Publié le 14/05/2013 par Daniel DUDREUIL :: Cabinet Licences 4

actualites-licence 4Jeudi 2 mai, l'organisation patronale a assigné une cinquantaine de ces hébergements en concurrence déloyale et pour défaut d'inscription au registre du commerce.

L'Umih considère qu'il existe entre 100 000 et 150 000 chambres d'hôte illégales en France. Le lancement de procédures judiciaires à l'encontre de celles 'qui ne respectent pas les règles', constitue la première étape d'actions coup de poing que le syndicat compte mener sur tout le territoire. Lors d'une conférence de presse organisée jeudi 2 mai au siège du syndicat, Roland Héguy président confédéral, a rappelé qu'il ne s'agissait pas pour l'organisation patronale "d'attaquer les chambres d'hôte, les gîtes ou les résidences de tourisme qui respectent la réglementation". Mais, partant du constat que le commerce illégal se développe rapidement, et suite au cri d'alarme des petits chefs d'entreprise en zone rurale, l'Umih a choisi d'alerter les pouvoirs et l'opinion publics sur la disparition programmée, et dans l'indifférence générale, de ces petits établissements.

Concurrence déloyale

Le syndicat a donc lancé une cinquantaine d'assignation devant le tribunal de commerce dans dix départements : Ardèche, Ariège, Dordogne, Bouches-du-Rhône, Gers, Gironde, Morbihan, Pas-de-Calais et Pyrénées-Orientales.

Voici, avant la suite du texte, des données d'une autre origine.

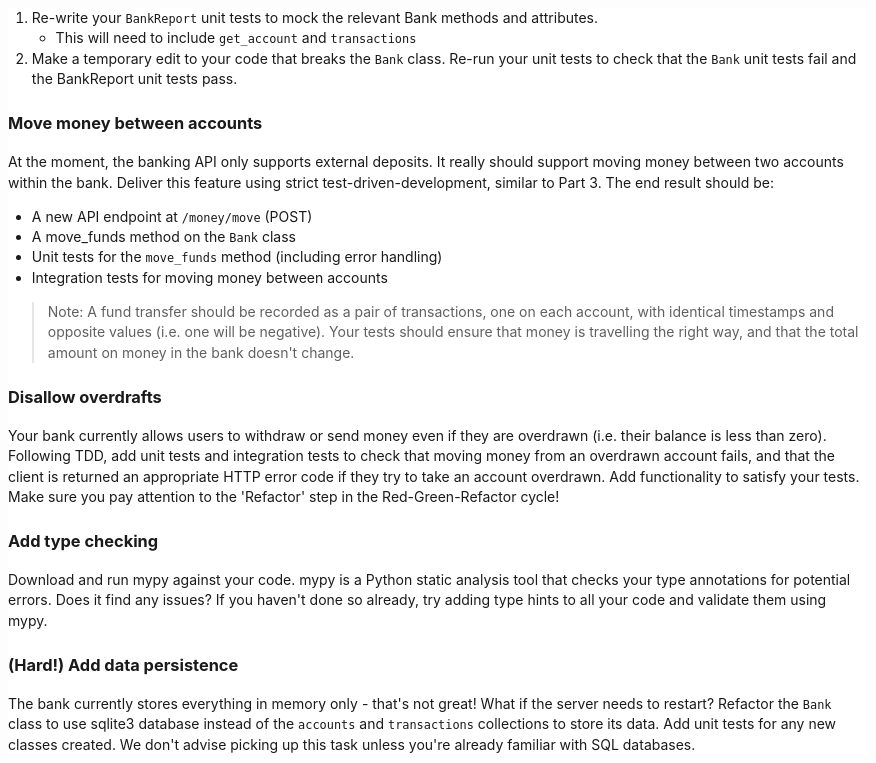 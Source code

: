1. Re-write your `BankReport` unit tests to mock the relevant Bank methods and attributes.
    * This will need to include `get_account` and `transactions`
1. Make a temporary edit to your code that breaks the `Bank` class. Re-run your unit tests to check that the `Bank` unit tests fail and the BankReport unit tests pass.


### Move money between accounts

At the moment, the banking API only supports external deposits. It really should support moving money between two accounts within the bank. Deliver this feature using strict test-driven-development, similar to Part 3. The end result should be:

* A new API endpoint at `/money/move` (POST)
* A move_funds method on the `Bank` class
* Unit tests for the `move_funds` method (including error handling)
* Integration tests for moving money between accounts

> Note: A fund transfer should be recorded as a pair of transactions, one on each account, with identical timestamps and opposite values (i.e. one will be negative). Your tests should ensure that money is travelling the right way, and that the total amount on money in the bank doesn't change.

### Disallow overdrafts

Your bank currently allows users to withdraw or send money even if they are overdrawn (i.e. their balance is less than zero). Following TDD, add unit tests and integration tests to check that moving money from an overdrawn account fails, and that the client is returned an appropriate HTTP error code if they try to take an account overdrawn. Add functionality to satisfy your tests. Make sure you pay attention to the 'Refactor' step in the Red-Green-Refactor cycle!

### Add type checking

Download and run mypy against your code. mypy is a Python static analysis tool that checks your type annotations for potential errors. Does it find any issues? If you haven't done so already, try adding type hints to all your code and validate them using mypy.

### (Hard!) Add data persistence

The bank currently stores everything in memory only - that's not great! What if the server needs to restart? Refactor the `Bank` class to use sqlite3 database instead of the `accounts` and `transactions` collections to store its data. Add unit tests for any new classes created. We don't advise picking up this task unless you're already familiar with SQL databases.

Deux axes ont été retenus. Le premier concerne la concurrence déloyale à l'encontre des chambres d'hôte qui utilisent cette dénomination sans respecter les règles qui limitent ce type d'activité. Le deuxième vise une demande d'injonction devant le juge commis à la surveillance du registre du commerce et des sociétés pour obliger ces chambres d'hôte à s'y inscrire, en raison de la nature commerciale de leur activité. 

Hervé Bécam, vice-président de l'Umih, a rappelé que l'activité de chambre d'hôte est limitée à l'exploitation de cinq chambres et ne peut accueillir plus de quinze personnes. L'accueil doit se faire chez l'habitant, c'est-à-dire dans la maison du propriétaire et non pas dans une annexe. Si le propriétaire peut proposer de la restauration, cette activité est aussi très encadrée. Il ne peut proposer qu'un seul menu et ne doit servir cette prestation qu'aux personnes hébergées. Cette activité doit aussi faire l'objet d'une déclaration en mairie. Malgré ces règles, Hervé Bécam a montré, preuves à l'appui, que de nombreux site internet, voire des offices du tourisme, font la promotion de chambres d'hôte proposant une douzaine de chambres ou plus et qui revendiquent un véritable service de restauration. "Le problème, c'est qu'une grande partie de ces activités ne sont pas déclarées, profitent du régime de la micro-entreprise, et ne sont pas soumises aux règles de la sécurité incendie. Alors que les établissements hôteliers doivent faire face à des nombreuses contraintes de mises aux normes en matière de sécurité incendie et d'accessibilité", à précisé Roland Héguy.

Prolifération

"L'administration ne contrôle pas ces activités, car elle ne vient voir que les établissements qui sont déclarés" a constaté Pierre-Paul Alfonsi, rapporteur de la commission nationale de lutte contre le paracommercialisme au sein de l'Umih. Malgré de nombreuses interventions au niveau local, il déplore l'attitude des préfets qui ferment les yeux et laissent ces activités proliférer. L'après-midi, les trois hommes ont rencontré la ministre du Tourisme, Sylvia Pinel, qui leur a assuré que "le problème est identifié et [que] le Gouvernement a mis en place un groupe de travail sur l'hôtellerie à la fin de l'année dernière". À l'issue de cet entretien Roland Héguy, s'est déclaré satisfait, notamment par le fait que "le ministère adressera une circulaire à l'ensemble des préfets pour qu'ils fassent appliquer la réglementation et qu'ils effectuent d'avantage de contrôles. Une lettre sera également adressée aux présidents de conseils régionaux et généraux afin de leur demander que la promotion des hébergements touristiques se fasse en concordance avec la réglementation". 

L'Umih prévoit également des actions contre la vente d'alcool illicite et la restauration clandestine.